BEGIN Records provided

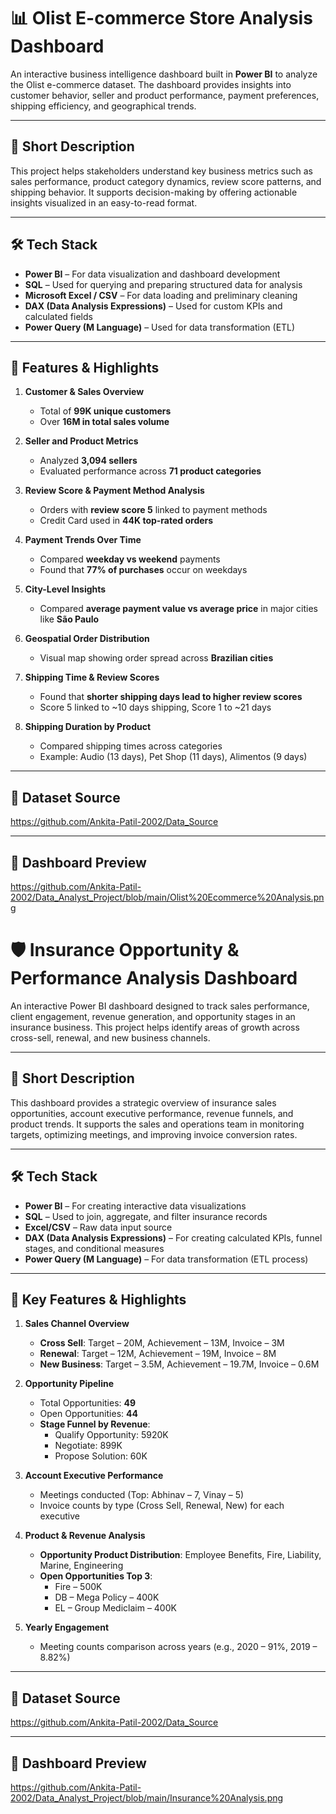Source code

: # 📊 Olist E-commerce Store Analysis Dashboard

An interactive business intelligence dashboard built in **Power BI** to analyze the Olist e-commerce dataset. The dashboard provides insights into customer behavior, seller and product performance, payment preferences, shipping efficiency, and geographical trends.

---

## 📝 Short Description

This project helps stakeholders understand key business metrics such as sales performance, product category dynamics, review score patterns, and shipping behavior. It supports decision-making by offering actionable insights visualized in an easy-to-read format.

---

## 🛠️ Tech Stack

- **Power BI** – For data visualization and dashboard development  
- **SQL** – Used for querying and preparing structured data for analysis  
- **Microsoft Excel / CSV** – For data loading and preliminary cleaning  
- **DAX (Data Analysis Expressions)** – Used for custom KPIs and calculated fields  
- **Power Query (M Language)** – Used for data transformation (ETL)

---

## 🌟 Features & Highlights

1. **Customer & Sales Overview**
   - Total of **99K unique customers**
   - Over **16M in total sales volume**

2. **Seller and Product Metrics**
   - Analyzed **3,094 sellers**
   - Evaluated performance across **71 product categories**

3. **Review Score & Payment Method Analysis**
   - Orders with **review score 5** linked to payment methods
   - Credit Card used in **44K top-rated orders**

4. **Payment Trends Over Time**
   - Compared **weekday vs weekend** payments
   - Found that **77% of purchases** occur on weekdays

5. **City-Level Insights**
   - Compared **average payment value vs average price** in major cities like **São Paulo**

6. **Geospatial Order Distribution**
   - Visual map showing order spread across **Brazilian cities**

7. **Shipping Time & Review Scores**
   - Found that **shorter shipping days lead to higher review scores**
   - Score 5 linked to ~10 days shipping, Score 1 to ~21 days

8. **Shipping Duration by Product**
   - Compared shipping times across categories
   - Example: Audio (13 days), Pet Shop (11 days), Alimentos (9 days)

---

## 📁 Dataset Source
https://github.com/Ankita-Patil-2002/Data_Source

---

## 📸 Dashboard Preview
https://github.com/Ankita-Patil-2002/Data_Analyst_Project/blob/main/Olist%20Ecommerce%20Analysis.png

















# 🛡️ Insurance Opportunity & Performance Analysis Dashboard

An interactive Power BI dashboard designed to track sales performance, client engagement, revenue generation, and opportunity stages in an insurance business. This project helps identify areas of growth across cross-sell, renewal, and new business channels.

---

## 📝 Short Description

This dashboard provides a strategic overview of insurance sales opportunities, account executive performance, revenue funnels, and product trends. It supports the sales and operations team in monitoring targets, optimizing meetings, and improving invoice conversion rates.

---

## 🛠️ Tech Stack

- **Power BI** – For creating interactive data visualizations  
- **SQL** – Used to join, aggregate, and filter insurance records  
- **Excel/CSV** – Raw data input source  
- **DAX (Data Analysis Expressions)** – For creating calculated KPIs, funnel stages, and conditional measures  
- **Power Query (M Language)** – For data transformation (ETL process)

---

## 🌟 Key Features & Highlights

1. **Sales Channel Overview**
   - **Cross Sell**: Target – 20M, Achievement – 13M, Invoice – 3M  
   - **Renewal**: Target – 12M, Achievement – 19M, Invoice – 8M  
   - **New Business**: Target – 3.5M, Achievement – 19.7M, Invoice – 0.6M

2. **Opportunity Pipeline**
   - Total Opportunities: **49**
   - Open Opportunities: **44**
   - **Stage Funnel by Revenue**:
     - Qualify Opportunity: 5920K
     - Negotiate: 899K
     - Propose Solution: 60K

3. **Account Executive Performance**
   - Meetings conducted (Top: Abhinav – 7, Vinay – 5)  
   - Invoice counts by type (Cross Sell, Renewal, New) for each executive

4. **Product & Revenue Analysis**
   - **Opportunity Product Distribution**: Employee Benefits, Fire, Liability, Marine, Engineering  
   - **Open Opportunities Top 3**:
     - Fire – 500K
     - DB – Mega Policy – 400K
     - EL – Group Mediclaim – 400K

5. **Yearly Engagement**
   - Meeting counts comparison across years (e.g., 2020 – 91%, 2019 – 8.82%)

---

## 📁 Dataset Source
https://github.com/Ankita-Patil-2002/Data_Source

---

## 📸 Dashboard Preview
https://github.com/Ankita-Patil-2002/Data_Analyst_Project/blob/main/Insurance%20Analysis.png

END Records provided

Aim of the exercise → All lines above from the one holding "## 🌟 Features & Highlights" to the one holding "5. **City-Level Insights**", inclusive, are to be copied exactly; no other line is wanted.

Answer section →
## 🌟 Features & Highlights

1. **Customer & Sales Overview**
   - Total of **99K unique customers**
   - Over **16M in total sales volume**

2. **Seller and Product Metrics**
   - Analyzed **3,094 sellers**
   - Evaluated performance across **71 product categories**

3. **Review Score & Payment Method Analysis**
   - Orders with **review score 5** linked to payment methods
   - Credit Card used in **44K top-rated orders**

4. **Payment Trends Over Time**
   - Compared **weekday vs weekend** payments
   - Found that **77% of purchases** occur on weekdays

5. **City-Level Insights**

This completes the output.